● Exercise prompt: Copy out, from the data below, each line in which the word "restate" occurs.

● Extracted information:

——————

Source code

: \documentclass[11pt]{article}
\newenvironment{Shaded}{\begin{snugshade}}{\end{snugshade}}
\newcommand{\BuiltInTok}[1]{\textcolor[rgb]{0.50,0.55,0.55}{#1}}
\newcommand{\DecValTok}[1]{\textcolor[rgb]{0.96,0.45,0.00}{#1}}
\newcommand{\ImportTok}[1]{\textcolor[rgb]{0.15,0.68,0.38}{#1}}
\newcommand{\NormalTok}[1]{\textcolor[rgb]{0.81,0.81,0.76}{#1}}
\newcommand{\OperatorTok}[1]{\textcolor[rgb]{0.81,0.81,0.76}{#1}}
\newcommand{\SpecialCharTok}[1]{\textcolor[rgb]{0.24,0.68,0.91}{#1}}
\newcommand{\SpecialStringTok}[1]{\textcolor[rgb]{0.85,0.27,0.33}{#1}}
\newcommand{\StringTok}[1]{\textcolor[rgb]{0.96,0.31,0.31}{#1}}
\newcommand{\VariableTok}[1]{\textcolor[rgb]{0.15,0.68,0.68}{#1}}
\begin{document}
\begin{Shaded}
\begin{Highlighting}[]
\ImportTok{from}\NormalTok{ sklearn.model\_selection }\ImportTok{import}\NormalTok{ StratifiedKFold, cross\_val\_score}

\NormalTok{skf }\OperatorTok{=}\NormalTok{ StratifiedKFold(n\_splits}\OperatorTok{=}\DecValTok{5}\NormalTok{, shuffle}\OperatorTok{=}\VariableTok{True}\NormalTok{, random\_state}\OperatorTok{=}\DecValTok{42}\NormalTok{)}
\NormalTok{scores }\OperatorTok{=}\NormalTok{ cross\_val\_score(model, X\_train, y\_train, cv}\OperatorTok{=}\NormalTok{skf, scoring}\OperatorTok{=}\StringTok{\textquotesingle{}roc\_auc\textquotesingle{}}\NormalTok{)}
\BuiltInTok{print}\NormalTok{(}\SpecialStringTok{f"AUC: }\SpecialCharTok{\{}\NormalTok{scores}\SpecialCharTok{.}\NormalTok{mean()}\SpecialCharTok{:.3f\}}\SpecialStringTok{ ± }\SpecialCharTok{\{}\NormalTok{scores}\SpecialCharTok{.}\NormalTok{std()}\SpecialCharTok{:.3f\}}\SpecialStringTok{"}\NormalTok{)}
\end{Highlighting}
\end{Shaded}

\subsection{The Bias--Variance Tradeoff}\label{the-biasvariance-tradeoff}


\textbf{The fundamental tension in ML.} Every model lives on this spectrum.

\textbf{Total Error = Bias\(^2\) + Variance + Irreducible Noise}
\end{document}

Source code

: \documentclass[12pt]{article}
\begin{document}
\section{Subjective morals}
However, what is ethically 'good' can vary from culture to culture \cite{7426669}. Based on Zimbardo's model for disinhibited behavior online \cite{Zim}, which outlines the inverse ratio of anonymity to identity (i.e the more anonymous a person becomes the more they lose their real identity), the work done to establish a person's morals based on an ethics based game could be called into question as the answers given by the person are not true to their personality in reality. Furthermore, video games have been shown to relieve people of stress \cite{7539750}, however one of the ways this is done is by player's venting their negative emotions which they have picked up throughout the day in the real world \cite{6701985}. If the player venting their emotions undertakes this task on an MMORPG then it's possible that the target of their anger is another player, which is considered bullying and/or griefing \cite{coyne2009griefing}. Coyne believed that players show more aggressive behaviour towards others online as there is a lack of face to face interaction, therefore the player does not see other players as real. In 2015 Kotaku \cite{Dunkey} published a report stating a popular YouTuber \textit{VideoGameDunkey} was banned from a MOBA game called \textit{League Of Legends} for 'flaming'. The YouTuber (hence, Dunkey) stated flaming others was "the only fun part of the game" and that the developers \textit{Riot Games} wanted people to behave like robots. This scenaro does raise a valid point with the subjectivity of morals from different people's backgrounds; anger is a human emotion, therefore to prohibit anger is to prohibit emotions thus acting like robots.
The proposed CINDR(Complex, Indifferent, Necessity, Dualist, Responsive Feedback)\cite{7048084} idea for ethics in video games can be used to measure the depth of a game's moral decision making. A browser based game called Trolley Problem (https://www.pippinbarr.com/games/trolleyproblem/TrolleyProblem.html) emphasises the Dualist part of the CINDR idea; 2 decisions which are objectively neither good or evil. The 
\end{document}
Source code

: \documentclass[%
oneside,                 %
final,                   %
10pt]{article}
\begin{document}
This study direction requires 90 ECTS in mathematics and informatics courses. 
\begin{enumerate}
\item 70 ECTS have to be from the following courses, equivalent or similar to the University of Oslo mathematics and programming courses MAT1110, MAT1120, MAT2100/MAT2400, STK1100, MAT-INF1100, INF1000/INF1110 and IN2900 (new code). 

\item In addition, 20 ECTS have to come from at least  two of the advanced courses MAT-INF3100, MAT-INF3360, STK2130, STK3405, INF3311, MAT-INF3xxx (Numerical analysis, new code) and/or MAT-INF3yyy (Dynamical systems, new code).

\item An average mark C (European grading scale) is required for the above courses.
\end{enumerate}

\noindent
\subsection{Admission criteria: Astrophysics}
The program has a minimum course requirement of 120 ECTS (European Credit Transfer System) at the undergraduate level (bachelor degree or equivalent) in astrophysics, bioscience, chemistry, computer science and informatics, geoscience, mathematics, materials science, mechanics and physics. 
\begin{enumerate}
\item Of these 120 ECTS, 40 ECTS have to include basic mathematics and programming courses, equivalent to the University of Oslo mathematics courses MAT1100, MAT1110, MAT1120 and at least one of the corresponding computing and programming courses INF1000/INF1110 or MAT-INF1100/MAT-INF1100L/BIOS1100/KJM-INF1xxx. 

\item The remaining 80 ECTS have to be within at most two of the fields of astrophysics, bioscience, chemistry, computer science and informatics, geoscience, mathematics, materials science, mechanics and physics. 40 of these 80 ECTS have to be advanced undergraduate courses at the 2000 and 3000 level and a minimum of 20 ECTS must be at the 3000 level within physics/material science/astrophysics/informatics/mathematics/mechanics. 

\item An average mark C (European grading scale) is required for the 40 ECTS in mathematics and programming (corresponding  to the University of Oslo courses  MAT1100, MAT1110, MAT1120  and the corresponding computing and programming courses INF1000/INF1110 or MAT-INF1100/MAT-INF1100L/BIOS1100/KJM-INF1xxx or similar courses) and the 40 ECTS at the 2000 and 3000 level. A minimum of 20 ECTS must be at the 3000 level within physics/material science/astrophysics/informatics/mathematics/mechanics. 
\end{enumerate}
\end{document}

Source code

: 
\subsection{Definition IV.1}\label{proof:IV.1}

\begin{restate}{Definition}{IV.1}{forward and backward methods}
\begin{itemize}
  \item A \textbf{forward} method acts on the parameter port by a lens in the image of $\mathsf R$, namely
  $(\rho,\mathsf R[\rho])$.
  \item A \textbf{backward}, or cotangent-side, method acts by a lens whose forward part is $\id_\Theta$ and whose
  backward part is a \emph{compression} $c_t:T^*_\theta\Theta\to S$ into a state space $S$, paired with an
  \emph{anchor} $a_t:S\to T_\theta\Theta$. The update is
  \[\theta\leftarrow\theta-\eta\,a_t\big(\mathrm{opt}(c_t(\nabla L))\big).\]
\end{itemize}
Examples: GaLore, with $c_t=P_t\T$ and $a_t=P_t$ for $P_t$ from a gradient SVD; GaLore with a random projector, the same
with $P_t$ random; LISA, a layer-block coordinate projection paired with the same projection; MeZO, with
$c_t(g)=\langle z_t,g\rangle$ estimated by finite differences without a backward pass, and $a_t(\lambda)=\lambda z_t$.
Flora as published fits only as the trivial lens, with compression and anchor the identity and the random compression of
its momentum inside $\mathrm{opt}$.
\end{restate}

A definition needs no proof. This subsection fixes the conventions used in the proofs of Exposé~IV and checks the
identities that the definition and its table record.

——————

● Result of the exercise:
\begin{restate}{Definition}{IV.1}{forward and backward methods}
\end{restate}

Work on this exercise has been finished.